Total Building Construction Including Residential: Figure 5 compares year-to-date expenditures for building construction for 2016 and 2017. Single-family residential is dominant and in the 12 months of 2016 totaled $243 billion, up from $233 billion in 2015. On a rolling 12-month basis through September, single-family residential expenditures exceeded $258 billion. In the first eight months of 2017 year over year, all project segments expanded except manufacturing, religious and lodging, led by commercial (mainly stores), up by 22.6 percent, and offices, up by 5.7 percent.

Figure 6 shows total expenditures and growth of nonresidential building construction. Growth has been slowing this year and went negative in the three months through both August and September year over year for the first time since September 2011.

Explanation: Each month, the Commerce Department issues its construction put in place (CPIP) data, usually on the first working day covering activity one month and one day earlier. Construction put in place is based on spending work as it occurs, estimated for a given month from a sample of projects. In effect, the value of a project is spread out from the project’s start to its completion. This is different from the starts data published by the Census Bureau for residential construction, by Dodge Data & Analytics and Reed Construction for nonresidential, and Industrial Information Resources for industrial construction. In the case of starts data, the whole project is entered into the data base when ground is broken. The result is that the starts data can be very spiky, which is not the case with CPIP.

The official CPIP press release gives no appreciation of trends on a historical basis and merely compares the current month with the previous one on a seasonally adjusted basis. The background data is provided as both seasonally adjusted and non-adjusted. The detail is hidden in the published tables, which SMU tracks and dissects to provide a long-term perspective. Our intent is to provide a route map for those subscribers who are dependent on this industry to “follow the money.” This is a very broad and complex subject, therefore to make this monthly write-up more comprehensible, we are keeping the information format as consistent as possible. In our opinion, the absolute value of the dollar expenditures presented are of little interest. What we are after is the magnitude of growth or contraction of the various sectors. In the SMU analysis, we consider only the non-seasonally adjusted data. We eliminate seasonal effects by comparing rolling three-month expenditures year over year. CPIP data also includes the category of residential improvements, which we have removed from our analysis because such expenditures are minor consumers of steel.
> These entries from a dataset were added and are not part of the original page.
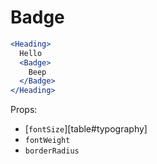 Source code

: 
# Badge

```jsx
<Heading>
  Hello
  <Badge>
    Beep
  </Badge>
</Heading>
```

Props:

- [`fontSize`][table#typography]
- `fontWeight`
- `borderRadius`

[table]: https://github.com/jxnblk/styled-system/blob/master/docs/table.md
In the four tables included in this analysis, we present the non-seasonally adjusted expenditures for the most recent data release. Growth rates presented are all year over year and are the rate for the single month’s result, the rolling three months and the rolling 12 months. We ignore the single month year-over-year result in our writeups because these numbers are preliminary and can contain too much noise. The growth trend columns indicate momentum. If the rolling three-month growth rate is stronger than the rolling 12 months, we define that as positive momentum, or vice versa. In the text, when we refer to growth rate, we are describing the rolling three-month year-over-year rate. In Figures 1 through 4 and 6, the blue lines represent the rolling 12-month expenditures and the brown bars represent the rolling three-month year-over-year growth rates.